### DIRECTIONS
Could you reproduce every record below exactly as it stands?

EXERCISE MATERIAL: Begin

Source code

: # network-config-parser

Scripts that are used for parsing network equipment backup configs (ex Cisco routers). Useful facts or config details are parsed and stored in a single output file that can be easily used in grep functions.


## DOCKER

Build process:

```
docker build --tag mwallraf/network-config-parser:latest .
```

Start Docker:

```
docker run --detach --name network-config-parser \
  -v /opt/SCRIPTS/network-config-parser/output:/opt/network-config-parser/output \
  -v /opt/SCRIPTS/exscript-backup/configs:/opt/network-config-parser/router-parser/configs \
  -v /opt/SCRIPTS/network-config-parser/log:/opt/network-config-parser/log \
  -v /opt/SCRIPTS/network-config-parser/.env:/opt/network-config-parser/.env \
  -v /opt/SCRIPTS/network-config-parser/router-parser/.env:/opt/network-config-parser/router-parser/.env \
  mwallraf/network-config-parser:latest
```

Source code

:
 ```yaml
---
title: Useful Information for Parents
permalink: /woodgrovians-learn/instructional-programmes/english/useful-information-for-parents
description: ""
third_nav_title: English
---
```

EXERCISE MATERIAL: End

### RESULT
Source code

: # network-config-parser

Scripts that are used for parsing network equipment backup configs (ex Cisco routers). Useful facts or config details are parsed and stored in a single output file that can be easily used in grep functions.


## DOCKER

Build process:

```
docker build --tag mwallraf/network-config-parser:latest .
```

Start Docker:

```
docker run --detach --name network-config-parser \
  -v /opt/SCRIPTS/network-config-parser/output:/opt/network-config-parser/output \
  -v /opt/SCRIPTS/exscript-backup/configs:/opt/network-config-parser/router-parser/configs \
  -v /opt/SCRIPTS/network-config-parser/log:/opt/network-config-parser/log \
  -v /opt/SCRIPTS/network-config-parser/.env:/opt/network-config-parser/.env \
  -v /opt/SCRIPTS/network-config-parser/router-parser/.env:/opt/network-config-parser/router-parser/.env \
  mwallraf/network-config-parser:latest
```

Source code

:
 ```yaml
---
title: Useful Information for Parents
permalink: /woodgrovians-learn/instructional-programmes/english/useful-information-for-parents
description: ""
third_nav_title: English
---
```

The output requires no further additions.